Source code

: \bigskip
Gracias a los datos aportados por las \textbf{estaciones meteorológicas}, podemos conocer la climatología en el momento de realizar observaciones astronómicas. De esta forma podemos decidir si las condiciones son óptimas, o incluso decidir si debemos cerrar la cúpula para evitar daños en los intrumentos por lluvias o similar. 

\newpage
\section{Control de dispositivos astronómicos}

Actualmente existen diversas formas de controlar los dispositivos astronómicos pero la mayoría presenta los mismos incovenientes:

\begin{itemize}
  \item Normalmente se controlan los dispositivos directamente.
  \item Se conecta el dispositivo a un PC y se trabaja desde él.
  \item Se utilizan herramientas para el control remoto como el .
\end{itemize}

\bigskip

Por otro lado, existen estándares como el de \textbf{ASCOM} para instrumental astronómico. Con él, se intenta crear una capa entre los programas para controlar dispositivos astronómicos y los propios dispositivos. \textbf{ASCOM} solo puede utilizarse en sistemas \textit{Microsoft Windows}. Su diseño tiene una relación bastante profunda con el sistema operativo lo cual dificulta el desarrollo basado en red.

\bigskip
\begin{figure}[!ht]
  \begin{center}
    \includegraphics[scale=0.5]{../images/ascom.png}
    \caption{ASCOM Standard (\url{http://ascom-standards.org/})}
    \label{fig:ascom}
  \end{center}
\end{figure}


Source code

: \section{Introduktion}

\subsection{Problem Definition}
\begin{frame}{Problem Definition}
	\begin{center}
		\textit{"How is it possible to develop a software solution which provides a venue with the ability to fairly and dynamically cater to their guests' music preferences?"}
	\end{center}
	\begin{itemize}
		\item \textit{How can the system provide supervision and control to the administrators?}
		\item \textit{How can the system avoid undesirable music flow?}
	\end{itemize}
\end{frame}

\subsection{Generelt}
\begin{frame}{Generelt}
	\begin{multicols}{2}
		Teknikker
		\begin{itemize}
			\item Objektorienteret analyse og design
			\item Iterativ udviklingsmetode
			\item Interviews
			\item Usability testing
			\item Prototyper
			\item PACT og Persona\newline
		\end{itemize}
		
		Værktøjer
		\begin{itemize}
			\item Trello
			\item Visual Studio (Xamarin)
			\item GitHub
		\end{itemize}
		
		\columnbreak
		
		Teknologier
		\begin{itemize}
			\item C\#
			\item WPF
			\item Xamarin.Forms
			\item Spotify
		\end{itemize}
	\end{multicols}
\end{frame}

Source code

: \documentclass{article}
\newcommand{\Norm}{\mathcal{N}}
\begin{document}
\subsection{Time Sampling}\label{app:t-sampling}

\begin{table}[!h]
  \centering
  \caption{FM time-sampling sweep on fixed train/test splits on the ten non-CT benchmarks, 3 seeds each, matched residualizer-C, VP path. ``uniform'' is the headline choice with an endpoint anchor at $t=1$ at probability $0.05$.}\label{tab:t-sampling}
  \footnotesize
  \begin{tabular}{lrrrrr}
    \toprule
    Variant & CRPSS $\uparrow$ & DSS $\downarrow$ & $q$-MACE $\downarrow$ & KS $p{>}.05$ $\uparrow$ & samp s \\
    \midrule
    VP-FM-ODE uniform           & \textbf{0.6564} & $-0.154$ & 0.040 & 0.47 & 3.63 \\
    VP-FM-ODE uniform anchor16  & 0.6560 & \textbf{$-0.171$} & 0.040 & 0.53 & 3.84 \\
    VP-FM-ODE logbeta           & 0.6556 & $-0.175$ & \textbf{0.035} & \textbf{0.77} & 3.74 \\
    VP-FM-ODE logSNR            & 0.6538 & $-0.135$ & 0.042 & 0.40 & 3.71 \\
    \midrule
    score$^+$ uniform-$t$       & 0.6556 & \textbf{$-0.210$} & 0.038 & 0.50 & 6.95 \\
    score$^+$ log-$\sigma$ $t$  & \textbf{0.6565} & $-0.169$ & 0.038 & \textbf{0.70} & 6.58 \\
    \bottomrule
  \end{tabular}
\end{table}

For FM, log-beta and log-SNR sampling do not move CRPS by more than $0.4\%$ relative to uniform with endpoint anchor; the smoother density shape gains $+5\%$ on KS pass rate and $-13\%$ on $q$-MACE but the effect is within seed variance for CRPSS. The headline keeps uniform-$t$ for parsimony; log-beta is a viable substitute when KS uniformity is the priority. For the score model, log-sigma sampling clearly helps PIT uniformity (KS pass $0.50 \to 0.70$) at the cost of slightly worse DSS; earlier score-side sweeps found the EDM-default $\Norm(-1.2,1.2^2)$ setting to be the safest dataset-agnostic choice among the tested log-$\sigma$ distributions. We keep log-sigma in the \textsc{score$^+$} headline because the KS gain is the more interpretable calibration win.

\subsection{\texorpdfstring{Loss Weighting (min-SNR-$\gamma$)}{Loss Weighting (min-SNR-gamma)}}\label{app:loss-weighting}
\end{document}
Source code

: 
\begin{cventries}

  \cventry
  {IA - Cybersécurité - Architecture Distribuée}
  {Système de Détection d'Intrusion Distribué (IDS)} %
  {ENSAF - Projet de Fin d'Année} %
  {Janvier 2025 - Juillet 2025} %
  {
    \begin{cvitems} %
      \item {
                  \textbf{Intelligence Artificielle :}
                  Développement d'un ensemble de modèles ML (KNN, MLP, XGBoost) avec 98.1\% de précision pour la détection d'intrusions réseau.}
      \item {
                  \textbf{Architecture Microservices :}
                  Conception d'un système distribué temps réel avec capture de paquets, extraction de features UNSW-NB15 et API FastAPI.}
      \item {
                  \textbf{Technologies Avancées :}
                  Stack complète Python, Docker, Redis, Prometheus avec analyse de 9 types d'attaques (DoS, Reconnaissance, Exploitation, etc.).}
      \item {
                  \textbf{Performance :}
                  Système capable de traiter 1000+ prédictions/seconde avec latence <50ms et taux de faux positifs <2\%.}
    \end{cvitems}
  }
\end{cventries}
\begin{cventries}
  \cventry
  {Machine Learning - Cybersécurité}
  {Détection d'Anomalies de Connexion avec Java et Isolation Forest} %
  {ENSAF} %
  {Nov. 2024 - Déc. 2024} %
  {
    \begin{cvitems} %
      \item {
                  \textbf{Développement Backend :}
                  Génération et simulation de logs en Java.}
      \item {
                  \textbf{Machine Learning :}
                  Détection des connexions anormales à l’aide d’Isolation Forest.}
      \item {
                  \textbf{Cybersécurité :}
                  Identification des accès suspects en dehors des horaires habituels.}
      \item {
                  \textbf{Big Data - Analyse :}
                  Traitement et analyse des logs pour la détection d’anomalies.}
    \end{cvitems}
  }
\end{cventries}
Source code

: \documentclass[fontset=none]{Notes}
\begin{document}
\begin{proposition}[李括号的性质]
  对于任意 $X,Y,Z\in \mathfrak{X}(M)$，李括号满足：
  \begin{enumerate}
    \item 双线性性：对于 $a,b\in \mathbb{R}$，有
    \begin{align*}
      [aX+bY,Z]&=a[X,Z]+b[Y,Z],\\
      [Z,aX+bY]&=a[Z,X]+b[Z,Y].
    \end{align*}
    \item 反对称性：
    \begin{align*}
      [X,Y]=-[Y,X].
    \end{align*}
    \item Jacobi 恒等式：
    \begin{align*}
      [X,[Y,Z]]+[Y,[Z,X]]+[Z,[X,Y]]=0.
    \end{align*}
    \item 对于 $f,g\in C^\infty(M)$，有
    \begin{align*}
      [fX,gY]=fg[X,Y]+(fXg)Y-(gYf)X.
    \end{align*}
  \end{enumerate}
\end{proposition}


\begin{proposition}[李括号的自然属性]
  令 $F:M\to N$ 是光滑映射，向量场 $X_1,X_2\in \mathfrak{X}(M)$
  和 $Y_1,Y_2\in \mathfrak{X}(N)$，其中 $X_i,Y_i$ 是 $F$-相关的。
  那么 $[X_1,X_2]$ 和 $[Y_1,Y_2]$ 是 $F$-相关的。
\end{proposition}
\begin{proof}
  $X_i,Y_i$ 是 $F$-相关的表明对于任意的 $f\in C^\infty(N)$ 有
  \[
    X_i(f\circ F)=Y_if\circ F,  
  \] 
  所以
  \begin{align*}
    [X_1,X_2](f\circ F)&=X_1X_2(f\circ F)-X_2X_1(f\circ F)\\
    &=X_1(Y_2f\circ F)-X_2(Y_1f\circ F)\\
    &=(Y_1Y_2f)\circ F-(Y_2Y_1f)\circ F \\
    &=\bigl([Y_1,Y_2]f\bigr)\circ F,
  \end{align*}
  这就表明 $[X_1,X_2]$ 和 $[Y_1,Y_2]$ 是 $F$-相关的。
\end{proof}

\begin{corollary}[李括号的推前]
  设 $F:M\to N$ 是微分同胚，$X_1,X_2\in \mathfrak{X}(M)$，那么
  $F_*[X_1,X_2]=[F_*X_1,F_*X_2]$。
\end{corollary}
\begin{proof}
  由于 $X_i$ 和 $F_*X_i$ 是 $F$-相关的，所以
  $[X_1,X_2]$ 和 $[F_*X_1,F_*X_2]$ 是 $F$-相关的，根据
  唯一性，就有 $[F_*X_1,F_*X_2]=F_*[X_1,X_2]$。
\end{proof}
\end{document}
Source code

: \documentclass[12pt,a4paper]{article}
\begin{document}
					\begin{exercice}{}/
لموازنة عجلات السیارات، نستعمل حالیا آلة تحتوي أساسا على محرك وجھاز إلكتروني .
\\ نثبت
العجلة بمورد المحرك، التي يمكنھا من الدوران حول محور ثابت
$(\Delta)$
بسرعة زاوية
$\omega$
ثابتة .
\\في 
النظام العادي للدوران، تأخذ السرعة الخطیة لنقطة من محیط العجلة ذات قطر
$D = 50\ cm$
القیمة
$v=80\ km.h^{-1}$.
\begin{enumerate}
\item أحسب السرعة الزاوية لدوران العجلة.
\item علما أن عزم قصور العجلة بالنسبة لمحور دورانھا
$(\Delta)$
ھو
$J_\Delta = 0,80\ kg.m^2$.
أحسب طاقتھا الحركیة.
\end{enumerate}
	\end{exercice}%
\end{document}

-.-.-

Among the lines above, return those that hold the word "Cybersécurité".

  {IA - Cybersécurité - Architecture Distribuée}
  {Machine Learning - Cybersécurité}
                  \textbf{Cybersécurité :}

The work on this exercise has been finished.